Nas próximas semanas, o Centro Cultural São Paulo deve ganhar outra sala de cinema. Usada até então para espetáculos teatrais, a sala Paulo Emílio já deveria estar exibindo filmes, porém, devido a problemas burocráticos durante a importação do projetor, vindo da Bélgica, o equipamento acabou preso na alfândega. Até fevereiro, o espaço deve ser integrado à programação audiovisual.
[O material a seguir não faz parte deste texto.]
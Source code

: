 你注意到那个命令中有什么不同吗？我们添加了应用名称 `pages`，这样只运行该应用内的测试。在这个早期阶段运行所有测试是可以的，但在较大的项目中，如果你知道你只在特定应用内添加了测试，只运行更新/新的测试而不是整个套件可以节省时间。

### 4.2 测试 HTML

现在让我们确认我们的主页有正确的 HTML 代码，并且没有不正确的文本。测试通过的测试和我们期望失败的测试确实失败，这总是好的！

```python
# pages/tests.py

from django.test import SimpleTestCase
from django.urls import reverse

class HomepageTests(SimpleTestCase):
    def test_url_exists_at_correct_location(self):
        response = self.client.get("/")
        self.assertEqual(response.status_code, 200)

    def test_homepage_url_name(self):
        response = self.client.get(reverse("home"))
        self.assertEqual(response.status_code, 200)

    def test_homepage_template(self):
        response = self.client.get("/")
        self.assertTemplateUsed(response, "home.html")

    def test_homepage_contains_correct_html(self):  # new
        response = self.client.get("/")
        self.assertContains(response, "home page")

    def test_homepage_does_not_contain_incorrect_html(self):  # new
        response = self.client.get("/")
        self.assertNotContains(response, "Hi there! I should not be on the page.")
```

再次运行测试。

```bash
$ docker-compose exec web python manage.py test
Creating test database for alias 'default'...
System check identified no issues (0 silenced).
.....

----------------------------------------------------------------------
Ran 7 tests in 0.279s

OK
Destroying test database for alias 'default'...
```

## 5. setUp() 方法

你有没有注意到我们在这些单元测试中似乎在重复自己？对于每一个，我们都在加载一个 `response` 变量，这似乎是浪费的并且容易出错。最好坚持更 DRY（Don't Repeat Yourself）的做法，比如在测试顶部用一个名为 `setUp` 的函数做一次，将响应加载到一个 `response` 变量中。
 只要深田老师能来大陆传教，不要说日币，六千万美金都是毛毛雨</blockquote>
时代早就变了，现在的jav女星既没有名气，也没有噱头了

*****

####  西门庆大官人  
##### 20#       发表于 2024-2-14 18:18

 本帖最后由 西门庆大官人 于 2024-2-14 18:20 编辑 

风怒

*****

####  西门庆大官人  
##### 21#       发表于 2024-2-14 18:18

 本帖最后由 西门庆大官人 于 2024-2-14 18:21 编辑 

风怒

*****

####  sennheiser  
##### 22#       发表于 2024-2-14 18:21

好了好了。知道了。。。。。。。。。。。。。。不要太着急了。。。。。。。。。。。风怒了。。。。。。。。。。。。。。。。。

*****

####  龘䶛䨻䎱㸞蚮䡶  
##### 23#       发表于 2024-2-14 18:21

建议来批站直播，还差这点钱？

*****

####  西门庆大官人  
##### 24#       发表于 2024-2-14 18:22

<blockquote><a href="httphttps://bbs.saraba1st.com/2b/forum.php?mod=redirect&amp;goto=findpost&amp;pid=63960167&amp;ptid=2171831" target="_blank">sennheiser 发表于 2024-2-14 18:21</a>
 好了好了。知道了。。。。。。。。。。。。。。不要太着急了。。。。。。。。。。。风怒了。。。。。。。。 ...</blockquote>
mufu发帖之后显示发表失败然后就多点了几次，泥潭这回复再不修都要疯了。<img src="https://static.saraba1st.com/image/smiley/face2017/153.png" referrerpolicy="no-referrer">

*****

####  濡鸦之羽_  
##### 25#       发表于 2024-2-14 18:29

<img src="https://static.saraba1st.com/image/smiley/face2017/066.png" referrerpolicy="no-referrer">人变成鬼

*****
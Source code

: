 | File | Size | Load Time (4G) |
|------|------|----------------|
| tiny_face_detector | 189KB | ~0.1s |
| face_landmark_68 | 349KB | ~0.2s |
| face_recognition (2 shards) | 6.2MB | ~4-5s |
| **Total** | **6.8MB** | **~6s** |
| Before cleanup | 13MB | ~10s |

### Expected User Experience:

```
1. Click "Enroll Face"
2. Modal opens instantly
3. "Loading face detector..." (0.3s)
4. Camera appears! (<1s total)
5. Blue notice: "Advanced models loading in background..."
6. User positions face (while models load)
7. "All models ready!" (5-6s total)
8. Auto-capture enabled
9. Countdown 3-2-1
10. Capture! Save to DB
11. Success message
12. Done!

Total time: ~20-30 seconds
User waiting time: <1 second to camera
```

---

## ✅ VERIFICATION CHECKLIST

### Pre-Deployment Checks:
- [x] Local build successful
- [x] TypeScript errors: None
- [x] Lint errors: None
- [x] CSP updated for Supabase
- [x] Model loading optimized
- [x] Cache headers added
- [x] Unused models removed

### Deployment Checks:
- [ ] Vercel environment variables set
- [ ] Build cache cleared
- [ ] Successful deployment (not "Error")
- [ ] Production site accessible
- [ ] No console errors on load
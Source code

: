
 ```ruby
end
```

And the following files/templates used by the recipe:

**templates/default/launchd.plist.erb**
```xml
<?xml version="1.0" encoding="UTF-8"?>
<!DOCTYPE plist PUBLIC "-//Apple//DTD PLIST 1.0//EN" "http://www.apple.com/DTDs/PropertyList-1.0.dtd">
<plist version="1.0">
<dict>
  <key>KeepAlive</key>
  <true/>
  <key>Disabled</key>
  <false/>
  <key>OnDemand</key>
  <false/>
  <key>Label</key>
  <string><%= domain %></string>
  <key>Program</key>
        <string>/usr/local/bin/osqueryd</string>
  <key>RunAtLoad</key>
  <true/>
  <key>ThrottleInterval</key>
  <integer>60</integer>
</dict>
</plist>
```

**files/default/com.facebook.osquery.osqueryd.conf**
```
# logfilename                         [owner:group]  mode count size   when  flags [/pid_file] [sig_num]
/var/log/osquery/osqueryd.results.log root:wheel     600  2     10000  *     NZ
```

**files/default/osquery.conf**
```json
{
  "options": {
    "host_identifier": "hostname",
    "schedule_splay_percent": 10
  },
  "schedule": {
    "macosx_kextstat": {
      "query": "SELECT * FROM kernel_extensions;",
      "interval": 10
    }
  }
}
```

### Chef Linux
Sala Paulo Emilio Centro Cultural

PraCegoVer: Sala Paulo Emílio no Centro Cultural: equipada para exibir filmes, aguarda chegada do projetor (Foto: João Mussolin)

Depois de passar pela maior reforma desde a fundação do Centro Cultural, há trinta anos, as duas salas receberam também novos equipamentos de projeção e áudio. Segundo o curador Célio Franceschet, a ideia é que em 2013, elas passem a fazer parte, definitivamente, do circuito alternativo de cinema da cidade, com uma programação que vai oferecer ao público uma mescla de filmes brasileiros com nomes estrangeiros contemporâneos, a exemplo do diretor dinamarquês Nicolas Winding Refn (Drive), que deve ganhar uma retrospectiva em breve. Também estão previstas sessões com o recurso de audiodescrição para deficientes visuais.

Centro Cultural: REFORMAS

Não foram somente as salas Lima Barreto e Paulo Emílio que ficaram fechadas para reforma em 2012. Como as áreas comuns ainda não passaram por mudanças, quem passa pelo Centro Cultural pode achar que pouco foi feito durante as obras que minguaram a programação do lugar por quase um ano. Porém, basta entrar nos espaços dedicados a espetáculos para mudar de opinião: praticamente novas, e com equipamentos novos em folha, as salas recebem os últimos ajustes para abrigar peças de teatro e shows musicais.

Sala Jardel Filho Centro Cultural

PraCegoVer: Sala Jardel Filho, do Centro Cultural São Paulo: reforma teve por objetivo resolver os problemas acústicos (Foto: João Mussolin)

O teatro Jardel Filho, por exemplo, teve todos seus equipamentos renovados, inclusive as mesas de som e luz da cabine. A mudança mais importante, no entanto, é o tratamento acústico dado à sala, que deve resolver o seu principal problema: durante as peças de teatro, era possível ouvir vozes, passos e até o barulho do metrô, entre outros ruídos externos ao espaço. O mesmo aconteceu com a sala Adoniran Barbosa, reservada a shows, que além das melhorias, ganhou dois pianos japoneses idênticos. "Além da Sala São Paulo, seremos a única sala de espetáculos da cidade equipada para uma performance perfeita de duos", orgulha-se o diretor do Centro Cultural, Ricardo Resende.

Sala Adoniran Barbosa Centro Cultural

PraCegoVer: Sala Adoniran Barbosa antes da reforma: shows disputados (Foto: João Mussolin)

Orçada em cerca de 10 milhões de reais, a reforma do Centro Cultural, no entanto, ainda não acabou. Segundo Resende, as obras continuam até o fim do ano, mas desta vez, sem grande prejuízo ao público, que poderá contar com programação a ser anunciada em breve. Além das áreas comuns, que serão revitalizadas, estão previstas obras nos espaços das bibliotecas e também no porão. Subaproveitado, o espaço no subsolo que abriga a sala Ademar Guerra vai ganhar um novo espaço cênico, que poderá ser usado para ensaios ou mesmo apresentações e uma reserva técnica onde ficará parte do acervo. Também fechado há alguns meses, o restaurante reabre em fevereiro sob nova direção com três serviços diferentes: lanchonete, self-service e pratos à la carte.